(Aim of the exercise)
What lines of the data hold the string "registro"? Pull each one out.

(Material supplied)
____________________

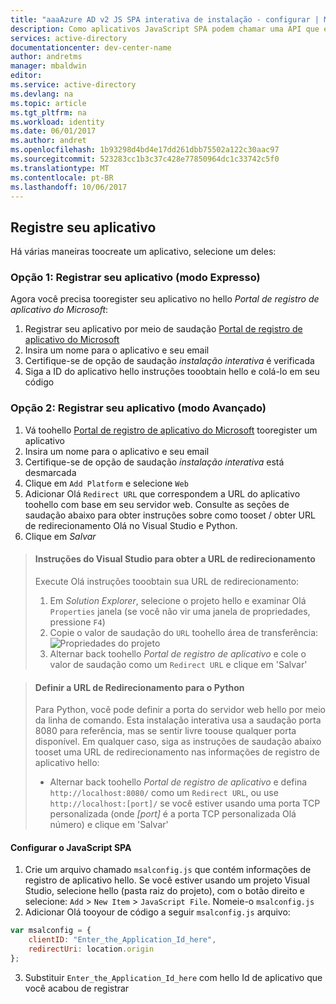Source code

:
 ```yaml
---
title: "aaaAzure AD v2 JS SPA interativa de instalação - configurar | Microsoft Docs"
description: Como aplicativos JavaScript SPA podem chamar uma API que exige tokens de acesso pelo ponto de extremidade do Azure Active Directory v2
services: active-directory
documentationcenter: dev-center-name
author: andretms
manager: mbaldwin
editor: 
ms.service: active-directory
ms.devlang: na
ms.topic: article
ms.tgt_pltfrm: na
ms.workload: identity
ms.date: 06/01/2017
ms.author: andret
ms.openlocfilehash: 1b93298d4bd4e17dd261dbb75502a122c30aac97
ms.sourcegitcommit: 523283cc1b3c37c428e77850964dc1c33742c5f0
ms.translationtype: MT
ms.contentlocale: pt-BR
ms.lasthandoff: 10/06/2017
---
```

## <a name="register-your-application"></a>Registre seu aplicativo

Há várias maneiras toocreate um aplicativo, selecione um deles:

### <a name="option-1-register-your-application-express-mode"></a>Opção 1: Registrar seu aplicativo (modo Expresso)
Agora você precisa tooregister seu aplicativo no hello *Portal de registro de aplicativo do Microsoft*:

1.  Registrar seu aplicativo por meio de saudação [Portal de registro de aplicativo do Microsoft](https://apps.dev.microsoft.com/portal/register-app?appType=singlePageApp&appTech=javascriptSpa&step=configure)
2.  Insira um nome para o aplicativo e seu email
3.  Certifique-se de opção de saudação *instalação interativa* é verificada
4.  Siga a ID do aplicativo hello instruções tooobtain hello e colá-lo em seu código

### <a name="option-2-register-your-application-advanced-mode"></a>Opção 2: Registrar seu aplicativo (modo Avançado)

1. Vá toohello [Portal de registro de aplicativo do Microsoft](https://apps.dev.microsoft.com/portal/register-app) tooregister um aplicativo
2. Insira um nome para o aplicativo e seu email 
3. Certifique-se de opção de saudação *instalação interativa* está desmarcada
4.  Clique em `Add Platform` e selecione `Web`
5. Adicionar Olá `Redirect URL` que correspondem a URL do aplicativo toohello com base em seu servidor web. Consulte as seções de saudação abaixo para obter instruções sobre como tooset / obter URL de redirecionamento Olá no Visual Studio e Python.
6. Clique em *Salvar*

> #### <a name="visual-studio-instructions-for-obtaining-redirect-url"></a>Instruções do Visual Studio para obter a URL de redirecionamento
> Execute Olá instruções tooobtain sua URL de redirecionamento:
> 1.    Em *Solution Explorer*, selecione o projeto hello e examinar Olá `Properties` janela (se você não vir uma janela de propriedades, pressione `F4`)
> 2.    Copie o valor de saudação do `URL` toohello área de transferência:<br/> ![Propriedades do projeto](media/active-directory-singlepageapp-javascriptspa-configure/vs-project-properties-screenshot.png)<br />
> 3.    Alternar back toohello *Portal de registro de aplicativo* e cole o valor de saudação como um `Redirect URL` e clique em 'Salvar'

<p/>

> #### <a name="setting-redirect-url-for-python"></a>Definir a URL de Redirecionamento para o Python
> Para Python, você pode definir a porta do servidor web hello por meio da linha de comando. Esta instalação interativa usa a saudação porta 8080 para referência, mas se sentir livre toouse qualquer porta disponível. Em qualquer caso, siga as instruções de saudação abaixo tooset uma URL de redirecionamento nas informações de registro de aplicativo hello:<br/>
> - Alternar back toohello *Portal de registro de aplicativo* e defina `http://localhost:8080/` como um `Redirect URL`, ou use `http://localhost:[port]/` se você estiver usando uma porta TCP personalizada (onde *[port]* é a porta TCP personalizada Olá número) e clique em 'Salvar'


#### <a name="configure-your-javascript-spa"></a>Configurar o JavaScript SPA

1.  Crie um arquivo chamado `msalconfig.js` que contém informações de registro de aplicativo hello. Se você estiver usando um projeto Visual Studio, selecione hello (pasta raiz do projeto), com o botão direito e selecione: `Add`  >  `New Item`  >  `JavaScript File`. Nomeie-o `msalconfig.js`
2.  Adicionar Olá tooyour de código a seguir `msalconfig.js` arquivo:

```javascript
var msalconfig = {
    clientID: "Enter_the_Application_Id_here",
    redirectUri: location.origin
};
```
<ol start="3">
<li>
Substituir <code>Enter_the_Application_Id_here</code> com hello Id de aplicativo que você acabou de registrar
</li>
</ol>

____________________

(Task answer)
Agora você precisa tooregister seu aplicativo no hello *Portal de registro de aplicativo do Microsoft*:
1.  Registrar seu aplicativo por meio de saudação [Portal de registro de aplicativo do Microsoft](https://apps.dev.microsoft.com/portal/register-app?appType=singlePageApp&appTech=javascriptSpa&step=configure)
1. Vá toohello [Portal de registro de aplicativo do Microsoft](https://apps.dev.microsoft.com/portal/register-app) tooregister um aplicativo
> 3.    Alternar back toohello *Portal de registro de aplicativo* e cole o valor de saudação como um `Redirect URL` e clique em 'Salvar'
> Para Python, você pode definir a porta do servidor web hello por meio da linha de comando. Esta instalação interativa usa a saudação porta 8080 para referência, mas se sentir livre toouse qualquer porta disponível. Em qualquer caso, siga as instruções de saudação abaixo tooset uma URL de redirecionamento nas informações de registro de aplicativo hello:<br/>
> - Alternar back toohello *Portal de registro de aplicativo* e defina `http://localhost:8080/` como um `Redirect URL`, ou use `http://localhost:[port]/` se você estiver usando uma porta TCP personalizada (onde *[port]* é a porta TCP personalizada Olá número) e clique em 'Salvar'
1.  Crie um arquivo chamado `msalconfig.js` que contém informações de registro de aplicativo hello. Se você estiver usando um projeto Visual Studio, selecione hello (pasta raiz do projeto), com o botão direito e selecione: `Add`  >  `New Item`  >  `JavaScript File`. Nomeie-o `msalconfig.js`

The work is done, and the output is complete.